Flowers : Cannabinoids & Terpenes

Cannabis Sativa (hemp) is a naturally dioecious plant, meaning it has different sexes on individual plants although monoicous varieties do exist. Males grow taller and earlier in the season in anticipation of the females flowering.

Much of the controversy surrounding cannabis results from the presence of delta-9 tetrahydrocannabinol (THC) predominantly found within the female flowers. All EU certified industrial hemp cultivated in Jersey has a THC content below 0.3% and will therefore have no psychoactive effect if consumed. Using practices from the coffee and plant chemical purification industries, it is possible to extract and purify individual cannabinoids creating THC-free cannabinoid preparations.

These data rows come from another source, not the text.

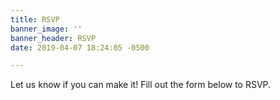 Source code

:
 ```yaml
---
title: RSVP
banner_image: ''
banner_header: RSVP
date: 2019-04-07 18:24:05 -0500

---
```

Let us know if you can make it! Fill out the form below to RSVP. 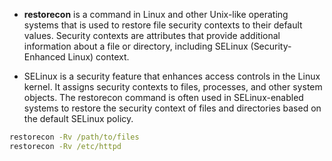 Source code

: * **restorecon** is a command in Linux and other Unix-like operating systems that is used to restore file security contexts to their default values. Security contexts are attributes that provide additional information about a file or directory, including SELinux (Security-Enhanced Linux) context.

* SELinux is a security feature that enhances access controls in the Linux kernel. It assigns security contexts to files, processes, and other system objects. The restorecon command is often used in SELinux-enabled systems to restore the security context of files and directories based on the default SELinux policy.

```cmd
restorecon -Rv /path/to/files
restorecon -Rv /etc/httpd
```
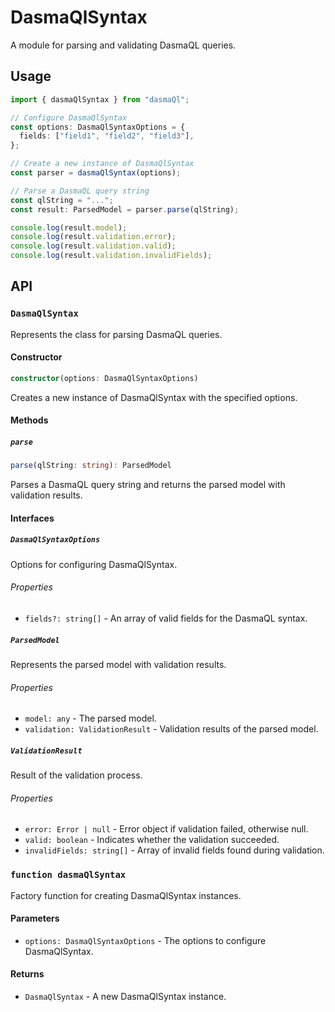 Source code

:# DasmaQlSyntax

A module for parsing and validating DasmaQL queries.

## Usage

```typescript
import { dasmaQlSyntax } from "dasmaQl";

// Configure DasmaQlSyntax
const options: DasmaQlSyntaxOptions = {
  fields: ["field1", "field2", "field3"],
};

// Create a new instance of DasmaQlSyntax
const parser = dasmaQlSyntax(options);

// Parse a DasmaQL query string
const qlString = "...";
const result: ParsedModel = parser.parse(qlString);

console.log(result.model);
console.log(result.validation.error);
console.log(result.validation.valid);
console.log(result.validation.invalidFields);
```

## API

### `DasmaQlSyntax`

Represents the class for parsing DasmaQL queries.

#### Constructor

```typescript
constructor(options: DasmaQlSyntaxOptions)
```

Creates a new instance of DasmaQlSyntax with the specified options.

#### Methods

##### `parse`

```typescript
parse(qlString: string): ParsedModel
```

Parses a DasmaQL query string and returns the parsed model with validation results.

#### Interfaces

##### `DasmaQlSyntaxOptions`

Options for configuring DasmaQlSyntax.

###### Properties

- `fields?: string[]` - An array of valid fields for the DasmaQL syntax.

##### `ParsedModel`

Represents the parsed model with validation results.

###### Properties

- `model: any` - The parsed model.
- `validation: ValidationResult` - Validation results of the parsed model.

##### `ValidationResult`

Result of the validation process.

###### Properties

- `error: Error | null` - Error object if validation failed, otherwise null.
- `valid: boolean` - Indicates whether the validation succeeded.
- `invalidFields: string[]` - Array of invalid fields found during validation.

### `function dasmaQlSyntax`

Factory function for creating DasmaQlSyntax instances.

#### Parameters

- `options: DasmaQlSyntaxOptions` - The options to configure DasmaQlSyntax.

#### Returns

- `DasmaQlSyntax` - A new DasmaQlSyntax instance.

Terpenes are volatile organic compounds produced by all plants and extracted for use in the cosmetic, fragrance, and flavouring industries. Terpenes are most commonly associated with plant essential oils and are the basic components of all plant aromatic compounds, from the sweet smell of jasmine to lemon, pepper, and pine. Terpenes have a wide variety of functions within the plant ranging from insect deterrence, encouraging pollination and plant-to-plant communication. Many major plant essential oils occur naturally within hemp flowers, helping to create its unique floral aroma.

Terpenes can be extracted using traditional methods used by the fragrance industry, such as steam distillation and enfleurage. Plant-based essential oils are widely used for aromatherapy and massage use, as well as in cosmetics and perfumes, creating distinct aromas.